The return code of XGetWindowAttributes() indicates whether an error
was encountered or not. There is no need to specifically check the error
trap.

The trap around XAddToSaveSet() was superfluous. We have a global error
trap to ignore any errors here, and there is no need to XSync() as GDK
will later ignore the error asynchronously if one is raised.

Also move common error exit path to an error label.

Comment 19 Daniel Drake 2014-01-06 20:06:44 UTC

Created attachment 265474 [details] [review]
Reduce server grabs during window creation

Remove some obvious server grabs from the window creation codepath,
also ones that are taken at startup.

During startup, there is no need to grab: we install the event handlers
before querying for the already-existing windows, so there is no danger
that we will 'lose' some window. We might try to create a window twice
(if it comes back in the original query and then we get an event for it)
but the code is already protected against such conditions.

When windows are created later, we also do not need grabs, we just need
appropriate error checking as the window may be destroyed at any time
(or it may have already been destroyed).

The stack tracker is unaffected here - as it listens to CreateNotify and
DestroyNotify events and responds directly, the internal stack
representation will always be consistent even if the window goes away while
we are processing MapRequest or similar.

Comment 20 Jasper St. Pierre (not reading bugmail) 2014-01-06 20:14:30 UTC

Review of attachment 265473 [details] [review]:

Looks good.

::: src/core/window.c
@@ +803,3 @@
          meta_verbose ("Failed to get attributes for window 0x%lx\n",
                         xwindow);
+         goto error;

Indentation here is still off. Fix that when you commit.

Comment 21 Jasper St. Pierre (not reading bugmail) 2014-01-06 20:16:25 UTC

Review of attachment 265472 [details] [review]:

Looks.

::: src/core/screen.c
@@ +902,3 @@
   for (i = 0; i < n_children; ++i)
     {
+      meta_window_new (screen->display, children [i], TRUE,

Nit: no space between variable and [

children[i]

Comment 22 Jasper St. Pierre (not reading bugmail) 2014-01-06 20:26:53 UTC

Review of attachment 265474 [details] [review]:

Looks good.

Comment 23 Daniel Drake 2014-01-06 20:30:48 UTC

All now pushed to master, thanks for the reviews.
The torture test will trigger the stack tracker to complain sometimes, when the events on the predicted stack do not come true. I guess that is OK, no harm is done.

(In reply to comment #15)
> Daniel, would you mind cherry-picking those pushed commits to the wayland and
> gnome-3-10 branches?

Just to confirm, which patches should also go on those other branches?

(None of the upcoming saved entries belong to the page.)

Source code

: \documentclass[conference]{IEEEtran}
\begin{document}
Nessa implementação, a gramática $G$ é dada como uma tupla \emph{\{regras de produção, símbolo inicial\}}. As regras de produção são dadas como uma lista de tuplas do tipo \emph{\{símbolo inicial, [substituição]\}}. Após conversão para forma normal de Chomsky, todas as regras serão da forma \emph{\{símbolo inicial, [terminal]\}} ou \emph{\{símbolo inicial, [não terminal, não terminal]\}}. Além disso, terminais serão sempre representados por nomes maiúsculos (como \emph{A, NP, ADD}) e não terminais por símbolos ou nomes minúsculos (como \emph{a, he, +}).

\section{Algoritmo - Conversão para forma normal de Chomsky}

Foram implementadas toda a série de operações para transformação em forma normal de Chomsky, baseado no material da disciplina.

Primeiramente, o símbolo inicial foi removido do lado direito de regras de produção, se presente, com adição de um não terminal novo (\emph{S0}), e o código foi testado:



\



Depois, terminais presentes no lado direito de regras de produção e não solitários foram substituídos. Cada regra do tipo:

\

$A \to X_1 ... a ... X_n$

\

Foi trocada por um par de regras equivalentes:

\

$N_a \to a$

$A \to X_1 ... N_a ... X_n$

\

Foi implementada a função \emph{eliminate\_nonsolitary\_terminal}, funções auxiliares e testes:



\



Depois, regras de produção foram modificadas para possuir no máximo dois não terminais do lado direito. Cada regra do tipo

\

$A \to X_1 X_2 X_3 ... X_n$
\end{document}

Comment 24 Jasper St. Pierre (not reading bugmail) 2014-01-06 20:34:07 UTC

(In reply to comment #23)
> Just to confirm, which patches should also go on those other branches?

All of them. If you're having issues with merge conflicts, let me know and I'll try to fix them up.

Comment 25 Daniel Drake 2014-01-06 21:32:49 UTC

Bit confused looking at those branches - there is stuff in gnome-3-10 that is not in master, like meta_window_new_for_wayland. Does this mean that gnome-3-10 was branched off the wayland branch?

Comment 26 Jasper St. Pierre (not reading bugmail) 2014-01-06 21:58:00 UTC

(In reply to comment #25)
> Bit confused looking at those branches - there is stuff in gnome-3-10 that is
> not in master, like meta_window_new_for_wayland. Does this mean that gnome-3-10
> was branched off the wayland branch?

Where? I don't see that. gnome-3-10 was branched from master.

Comment 27 Daniel Drake 2014-01-06 22:19:47 UTC

Oops, not sure what happened there.

I pushed to gnome-3-10. I'll look at the wayland conflicts tomorrow.

Comment 28 Daniel Drake 2014-01-07 14:00:15 UTC

Done. Was nothing complicated in the end but you might want to quickly check the wayland branch.